++++ Data for this task

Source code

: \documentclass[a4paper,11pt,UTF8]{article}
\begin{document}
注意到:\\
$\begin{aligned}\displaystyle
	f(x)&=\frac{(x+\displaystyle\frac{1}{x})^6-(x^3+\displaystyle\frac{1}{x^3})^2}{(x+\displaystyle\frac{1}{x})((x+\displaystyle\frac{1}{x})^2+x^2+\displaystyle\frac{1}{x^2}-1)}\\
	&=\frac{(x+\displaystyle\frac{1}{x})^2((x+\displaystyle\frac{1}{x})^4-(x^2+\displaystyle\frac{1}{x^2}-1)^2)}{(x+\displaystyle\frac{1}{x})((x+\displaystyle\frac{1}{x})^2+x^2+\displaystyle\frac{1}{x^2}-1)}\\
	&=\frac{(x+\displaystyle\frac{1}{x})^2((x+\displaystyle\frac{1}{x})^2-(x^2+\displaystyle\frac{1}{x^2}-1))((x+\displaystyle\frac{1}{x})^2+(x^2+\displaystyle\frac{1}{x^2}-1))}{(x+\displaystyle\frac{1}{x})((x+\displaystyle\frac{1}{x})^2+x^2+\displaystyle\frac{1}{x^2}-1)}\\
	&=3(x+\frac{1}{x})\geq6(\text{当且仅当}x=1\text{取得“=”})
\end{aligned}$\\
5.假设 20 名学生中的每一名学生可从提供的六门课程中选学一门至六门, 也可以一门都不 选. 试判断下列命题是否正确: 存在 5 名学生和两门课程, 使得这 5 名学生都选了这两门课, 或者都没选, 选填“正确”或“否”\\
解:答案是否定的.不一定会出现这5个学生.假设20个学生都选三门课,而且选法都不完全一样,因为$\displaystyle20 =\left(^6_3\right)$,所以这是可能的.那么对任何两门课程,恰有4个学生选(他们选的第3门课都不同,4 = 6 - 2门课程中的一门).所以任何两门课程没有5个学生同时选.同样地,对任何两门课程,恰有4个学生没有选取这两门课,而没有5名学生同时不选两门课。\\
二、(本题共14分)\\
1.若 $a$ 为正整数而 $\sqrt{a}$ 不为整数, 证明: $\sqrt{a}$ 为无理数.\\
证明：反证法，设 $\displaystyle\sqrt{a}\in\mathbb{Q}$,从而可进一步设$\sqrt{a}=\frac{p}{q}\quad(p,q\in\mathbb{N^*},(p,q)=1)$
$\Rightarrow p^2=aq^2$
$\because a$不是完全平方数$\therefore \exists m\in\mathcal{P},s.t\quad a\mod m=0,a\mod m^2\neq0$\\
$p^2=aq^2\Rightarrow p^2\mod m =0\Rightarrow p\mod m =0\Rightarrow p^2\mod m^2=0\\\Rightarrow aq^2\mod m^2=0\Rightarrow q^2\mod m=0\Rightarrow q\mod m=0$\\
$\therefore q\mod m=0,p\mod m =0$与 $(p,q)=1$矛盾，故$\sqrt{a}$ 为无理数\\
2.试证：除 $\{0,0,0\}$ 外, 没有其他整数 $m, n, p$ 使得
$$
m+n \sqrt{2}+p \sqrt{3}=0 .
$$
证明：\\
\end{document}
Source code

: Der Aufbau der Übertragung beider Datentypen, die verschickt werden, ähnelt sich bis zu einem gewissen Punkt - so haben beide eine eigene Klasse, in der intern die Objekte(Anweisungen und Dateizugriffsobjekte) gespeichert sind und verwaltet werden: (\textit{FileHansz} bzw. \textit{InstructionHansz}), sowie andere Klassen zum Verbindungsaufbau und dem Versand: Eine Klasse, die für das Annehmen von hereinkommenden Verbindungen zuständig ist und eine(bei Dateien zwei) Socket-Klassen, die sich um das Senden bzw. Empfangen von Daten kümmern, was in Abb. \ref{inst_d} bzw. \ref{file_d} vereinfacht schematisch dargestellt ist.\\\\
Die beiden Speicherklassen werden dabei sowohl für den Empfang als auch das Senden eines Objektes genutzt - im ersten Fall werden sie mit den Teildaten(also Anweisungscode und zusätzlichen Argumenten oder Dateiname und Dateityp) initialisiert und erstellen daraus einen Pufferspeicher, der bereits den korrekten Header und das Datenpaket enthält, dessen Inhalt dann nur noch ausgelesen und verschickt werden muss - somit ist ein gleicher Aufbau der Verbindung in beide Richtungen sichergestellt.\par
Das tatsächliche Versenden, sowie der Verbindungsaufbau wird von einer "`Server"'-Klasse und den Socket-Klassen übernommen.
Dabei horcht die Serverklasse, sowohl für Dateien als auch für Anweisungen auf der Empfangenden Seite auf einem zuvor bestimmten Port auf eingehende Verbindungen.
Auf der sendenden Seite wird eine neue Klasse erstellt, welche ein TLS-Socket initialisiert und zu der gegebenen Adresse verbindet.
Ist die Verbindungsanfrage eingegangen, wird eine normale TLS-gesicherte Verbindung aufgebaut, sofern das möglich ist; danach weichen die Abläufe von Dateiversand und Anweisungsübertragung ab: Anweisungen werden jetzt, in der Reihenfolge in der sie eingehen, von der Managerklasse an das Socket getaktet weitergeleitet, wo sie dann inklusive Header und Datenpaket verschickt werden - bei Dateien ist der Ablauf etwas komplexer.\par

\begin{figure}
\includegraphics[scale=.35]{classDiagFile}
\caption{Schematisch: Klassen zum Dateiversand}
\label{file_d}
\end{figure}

++++++++

_What the task requires_
The complete material above is to be retyped word for word.

_Written response_
Source code

: \documentclass[a4paper,11pt,UTF8]{article}
\begin{document}
注意到:\\
$\begin{aligned}\displaystyle
	f(x)&=\frac{(x+\displaystyle\frac{1}{x})^6-(x^3+\displaystyle\frac{1}{x^3})^2}{(x+\displaystyle\frac{1}{x})((x+\displaystyle\frac{1}{x})^2+x^2+\displaystyle\frac{1}{x^2}-1)}\\
	&=\frac{(x+\displaystyle\frac{1}{x})^2((x+\displaystyle\frac{1}{x})^4-(x^2+\displaystyle\frac{1}{x^2}-1)^2)}{(x+\displaystyle\frac{1}{x})((x+\displaystyle\frac{1}{x})^2+x^2+\displaystyle\frac{1}{x^2}-1)}\\
	&=\frac{(x+\displaystyle\frac{1}{x})^2((x+\displaystyle\frac{1}{x})^2-(x^2+\displaystyle\frac{1}{x^2}-1))((x+\displaystyle\frac{1}{x})^2+(x^2+\displaystyle\frac{1}{x^2}-1))}{(x+\displaystyle\frac{1}{x})((x+\displaystyle\frac{1}{x})^2+x^2+\displaystyle\frac{1}{x^2}-1)}\\
	&=3(x+\frac{1}{x})\geq6(\text{当且仅当}x=1\text{取得“=”})
\end{aligned}$\\
5.假设 20 名学生中的每一名学生可从提供的六门课程中选学一门至六门, 也可以一门都不 选. 试判断下列命题是否正确: 存在 5 名学生和两门课程, 使得这 5 名学生都选了这两门课, 或者都没选, 选填“正确”或“否”\\
解:答案是否定的.不一定会出现这5个学生.假设20个学生都选三门课,而且选法都不完全一样,因为$\displaystyle20 =\left(^6_3\right)$,所以这是可能的.那么对任何两门课程,恰有4个学生选(他们选的第3门课都不同,4 = 6 - 2门课程中的一门).所以任何两门课程没有5个学生同时选.同样地,对任何两门课程,恰有4个学生没有选取这两门课,而没有5名学生同时不选两门课。\\
二、(本题共14分)\\
1.若 $a$ 为正整数而 $\sqrt{a}$ 不为整数, 证明: $\sqrt{a}$ 为无理数.\\
证明：反证法，设 $\displaystyle\sqrt{a}\in\mathbb{Q}$,从而可进一步设$\sqrt{a}=\frac{p}{q}\quad(p,q\in\mathbb{N^*},(p,q)=1)$
$\Rightarrow p^2=aq^2$
$\because a$不是完全平方数$\therefore \exists m\in\mathcal{P},s.t\quad a\mod m=0,a\mod m^2\neq0$\\
$p^2=aq^2\Rightarrow p^2\mod m =0\Rightarrow p\mod m =0\Rightarrow p^2\mod m^2=0\\\Rightarrow aq^2\mod m^2=0\Rightarrow q^2\mod m=0\Rightarrow q\mod m=0$\\
$\therefore q\mod m=0,p\mod m =0$与 $(p,q)=1$矛盾，故$\sqrt{a}$ 为无理数\\
2.试证：除 $\{0,0,0\}$ 外, 没有其他整数 $m, n, p$ 使得
$$
m+n \sqrt{2}+p \sqrt{3}=0 .
$$
证明：\\
\end{document}
Source code

: Der Aufbau der Übertragung beider Datentypen, die verschickt werden, ähnelt sich bis zu einem gewissen Punkt - so haben beide eine eigene Klasse, in der intern die Objekte(Anweisungen und Dateizugriffsobjekte) gespeichert sind und verwaltet werden: (\textit{FileHansz} bzw. \textit{InstructionHansz}), sowie andere Klassen zum Verbindungsaufbau und dem Versand: Eine Klasse, die für das Annehmen von hereinkommenden Verbindungen zuständig ist und eine(bei Dateien zwei) Socket-Klassen, die sich um das Senden bzw. Empfangen von Daten kümmern, was in Abb. \ref{inst_d} bzw. \ref{file_d} vereinfacht schematisch dargestellt ist.\\\\
Die beiden Speicherklassen werden dabei sowohl für den Empfang als auch das Senden eines Objektes genutzt - im ersten Fall werden sie mit den Teildaten(also Anweisungscode und zusätzlichen Argumenten oder Dateiname und Dateityp) initialisiert und erstellen daraus einen Pufferspeicher, der bereits den korrekten Header und das Datenpaket enthält, dessen Inhalt dann nur noch ausgelesen und verschickt werden muss - somit ist ein gleicher Aufbau der Verbindung in beide Richtungen sichergestellt.\par
Das tatsächliche Versenden, sowie der Verbindungsaufbau wird von einer "`Server"'-Klasse und den Socket-Klassen übernommen.
Dabei horcht die Serverklasse, sowohl für Dateien als auch für Anweisungen auf der Empfangenden Seite auf einem zuvor bestimmten Port auf eingehende Verbindungen.
Auf der sendenden Seite wird eine neue Klasse erstellt, welche ein TLS-Socket initialisiert und zu der gegebenen Adresse verbindet.
Ist die Verbindungsanfrage eingegangen, wird eine normale TLS-gesicherte Verbindung aufgebaut, sofern das möglich ist; danach weichen die Abläufe von Dateiversand und Anweisungsübertragung ab: Anweisungen werden jetzt, in der Reihenfolge in der sie eingehen, von der Managerklasse an das Socket getaktet weitergeleitet, wo sie dann inklusive Header und Datenpaket verschickt werden - bei Dateien ist der Ablauf etwas komplexer.\par

\begin{figure}
\includegraphics[scale=.35]{classDiagFile}
\caption{Schematisch: Klassen zum Dateiversand}
\label{file_d}
\end{figure}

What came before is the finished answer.